Optimizer is an hp (formerly: resnet: 41 epoch with SGD w/ polynomial learning rate decay.)

mlcommons / training_policies

Issues related to MLPerf™ training policies, including rules and suggested changes

https://mlcommons.org/en/groups/training

Apache License 2.0

92 stars 66 forks source link

Optimizer is an hp (formerly: resnet: 41 epoch with SGD w/ polynomial learning rate decay.) #343

Closed christ1ne closed 4 years ago

christ1ne commented 4 years ago

Please share the HPs via the PR 390 @jonathan-cohen-nvidia

jonathan-cohen-nvidia commented 4 years ago

What PR are you referring to?

bitfort commented 4 years ago

It seems that claims have been made that resnet SGD can converge in 41 epochs. People are interested in how that is possible; are there HPs.

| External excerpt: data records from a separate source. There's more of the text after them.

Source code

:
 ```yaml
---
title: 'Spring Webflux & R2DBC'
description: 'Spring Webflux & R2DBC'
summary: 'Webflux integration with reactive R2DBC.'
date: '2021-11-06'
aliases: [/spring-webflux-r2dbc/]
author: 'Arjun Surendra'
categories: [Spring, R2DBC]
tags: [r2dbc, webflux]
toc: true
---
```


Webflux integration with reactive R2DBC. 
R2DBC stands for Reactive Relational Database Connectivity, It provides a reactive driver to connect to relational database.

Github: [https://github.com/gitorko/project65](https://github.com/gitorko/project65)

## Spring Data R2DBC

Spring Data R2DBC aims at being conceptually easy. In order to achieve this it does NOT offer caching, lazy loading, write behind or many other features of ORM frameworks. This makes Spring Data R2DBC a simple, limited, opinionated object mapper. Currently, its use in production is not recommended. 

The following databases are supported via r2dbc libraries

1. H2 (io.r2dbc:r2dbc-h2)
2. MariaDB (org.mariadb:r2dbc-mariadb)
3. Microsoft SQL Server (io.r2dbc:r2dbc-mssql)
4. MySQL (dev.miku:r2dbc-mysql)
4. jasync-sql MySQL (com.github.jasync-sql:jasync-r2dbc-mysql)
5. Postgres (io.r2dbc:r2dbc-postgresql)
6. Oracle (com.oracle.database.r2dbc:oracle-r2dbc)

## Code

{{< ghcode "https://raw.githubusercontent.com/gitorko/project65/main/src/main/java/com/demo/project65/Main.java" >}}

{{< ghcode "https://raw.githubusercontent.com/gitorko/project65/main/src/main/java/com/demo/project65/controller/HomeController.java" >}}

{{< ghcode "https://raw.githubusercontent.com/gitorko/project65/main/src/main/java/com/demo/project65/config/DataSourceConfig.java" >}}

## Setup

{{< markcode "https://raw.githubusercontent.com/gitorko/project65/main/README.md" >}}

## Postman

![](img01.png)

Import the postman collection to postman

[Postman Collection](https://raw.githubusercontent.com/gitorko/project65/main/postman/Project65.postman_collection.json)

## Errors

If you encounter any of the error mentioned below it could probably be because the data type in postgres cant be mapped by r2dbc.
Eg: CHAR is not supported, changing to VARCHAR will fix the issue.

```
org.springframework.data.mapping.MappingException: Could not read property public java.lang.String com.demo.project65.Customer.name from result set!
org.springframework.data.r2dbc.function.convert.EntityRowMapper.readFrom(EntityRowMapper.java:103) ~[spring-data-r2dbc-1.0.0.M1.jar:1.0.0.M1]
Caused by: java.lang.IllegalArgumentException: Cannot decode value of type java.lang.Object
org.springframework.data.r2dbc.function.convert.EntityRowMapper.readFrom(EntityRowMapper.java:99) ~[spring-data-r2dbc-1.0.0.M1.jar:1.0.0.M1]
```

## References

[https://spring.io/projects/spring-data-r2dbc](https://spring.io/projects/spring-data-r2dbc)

We allowed resnet SGD + poly because of claims it was really good. We would like to see the HPs that make it really good.

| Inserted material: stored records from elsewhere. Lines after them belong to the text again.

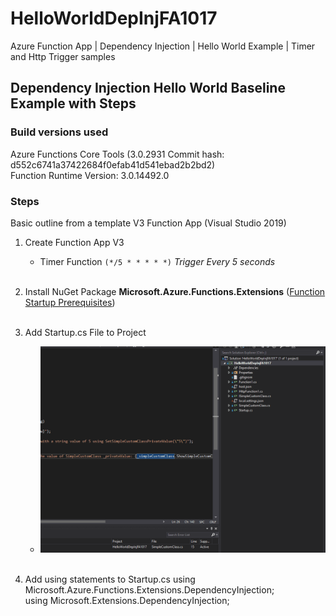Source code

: # HelloWorldDepInjFA1017
Azure Function App | Dependency Injection | Hello World Example | Timer and Http Trigger samples

## Dependency Injection Hello World Baseline Example with Steps

### Build versions used

Azure Functions Core Tools (3.0.2931 Commit hash: d552c6741a37422684f0efab41d541ebad2b2bd2)  
Function Runtime Version: 3.0.14492.0

### Steps

Basic outline from a template V3 Function App (Visual Studio 2019)

1. Create Function App V3
   * Timer Function ```(*/5 * * * * *)``` *Trigger Every 5 seconds* </br></br>
1. Install NuGet Package **Microsoft.Azure.Functions.Extensions** ([Function Startup Prerequisites](https://docs.microsoft.com/bs-latn-ba/azure/azure-functions/functions-dotnet-dependency-injection#prerequisites)) </br></br>
1. Add Startup.cs File to Project
   * ![Add Startup.cs](https://github.com/Rocco5689/HelloWorldDepInjFA1017/blob/DepInjClassInstCheck1017/AddStartup.gif) </br></br>

1. Add using statements to Startup.cs
  using Microsoft.Azure.Functions.Extensions.DependencyInjection;  
  using Microsoft.Extensions.DependencyInjection;
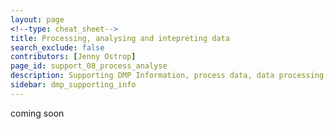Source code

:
 ```yaml
---
layout: page
<!--type: cheat_sheet-->
title: Processing, analysing and intepreting data
search_exclude: false
contributors: [Jenny Ostrop]
page_id: support_08_process_analyse
description: Supporting DMP Information, process data, data processing, analyse data, data analysis, analyze, analyzis
sidebar: dmp_supporting_info
---
```


coming soon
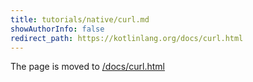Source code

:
```yaml
---
title: tutorials/native/curl.md
showAuthorInfo: false
redirect_path: https://kotlinlang.org/docs/curl.html
---
```


The page is moved to [/docs/curl.html](/docs/curl.html)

AI(NV) see what you can share.

wei-v-wang commented 4 years ago

@jonathan-cohen-nvidia https://github.com/mlperf/training/pull/390

jonathan-cohen-nvidia commented 4 years ago

Here are HPs that work well for SGD + Poly LR.

	LR	Mom	WD	Warmup	Total epochs	Expected convergence
BS ~1.6k	3	0.9	0.000025	3	41	40
BS ~3.2k	6	0.9	0.000025	5	42	41

In official HP speak:

BS -> global_batch_size LR -> sgd_opt_base_learning_rate Mom -> sgd_opt_momentum WD -> sgd_opt_weight_decay Warmup -> opt_learning_rate_warmup_epochs Total Epochs -> sgd_opt_learning_rate_decay_steps

sgd_opt_learning_rate_decay_poly_power -> Must be set to 2 according to the rules sgd_opt_end_learning_rate -> According to the rules it must be 0.0 or 0.0(...)01, doesn't make any difference

wei-v-wang commented 4 years ago

Perfect, thank you @jonathan-cohen-nvidia !

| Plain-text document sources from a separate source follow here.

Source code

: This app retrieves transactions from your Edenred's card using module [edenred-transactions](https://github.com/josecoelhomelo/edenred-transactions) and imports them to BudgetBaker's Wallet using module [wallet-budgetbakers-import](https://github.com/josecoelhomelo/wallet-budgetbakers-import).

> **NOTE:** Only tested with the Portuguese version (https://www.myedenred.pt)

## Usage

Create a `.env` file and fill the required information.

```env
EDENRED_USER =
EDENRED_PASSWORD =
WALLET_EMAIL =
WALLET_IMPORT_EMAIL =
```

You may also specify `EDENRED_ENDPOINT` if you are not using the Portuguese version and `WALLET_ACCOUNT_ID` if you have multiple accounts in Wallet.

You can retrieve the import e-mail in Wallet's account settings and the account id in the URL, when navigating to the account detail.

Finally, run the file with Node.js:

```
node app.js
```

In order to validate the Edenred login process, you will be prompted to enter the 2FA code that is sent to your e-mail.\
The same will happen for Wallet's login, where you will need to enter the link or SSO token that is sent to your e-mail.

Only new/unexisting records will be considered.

bitfort commented 4 years ago

SWG:

Reported to be closable.

christ1ne commented 4 years ago

During HP borrowing, can we borrow LARS optimizers when you use SGD or vice versa?

jonathan-cohen-nvidia commented 4 years ago

Yes. Since that's officially a HP, it is allowed to switch to a different optimizer during HP borrowing. We explicitly discussed this & agreed it should be allowed.

christ1ne commented 4 years ago

Ok. Let's document this.

bitfort commented 4 years ago

Clarify in the rules, if not already there, that Optimizer is an HP which can be borrowed/stolen.

bitfort commented 4 years ago

SWG:

Clarify in the rules, if not already there, that Optimizer is an HP which can be borrowed/stolen.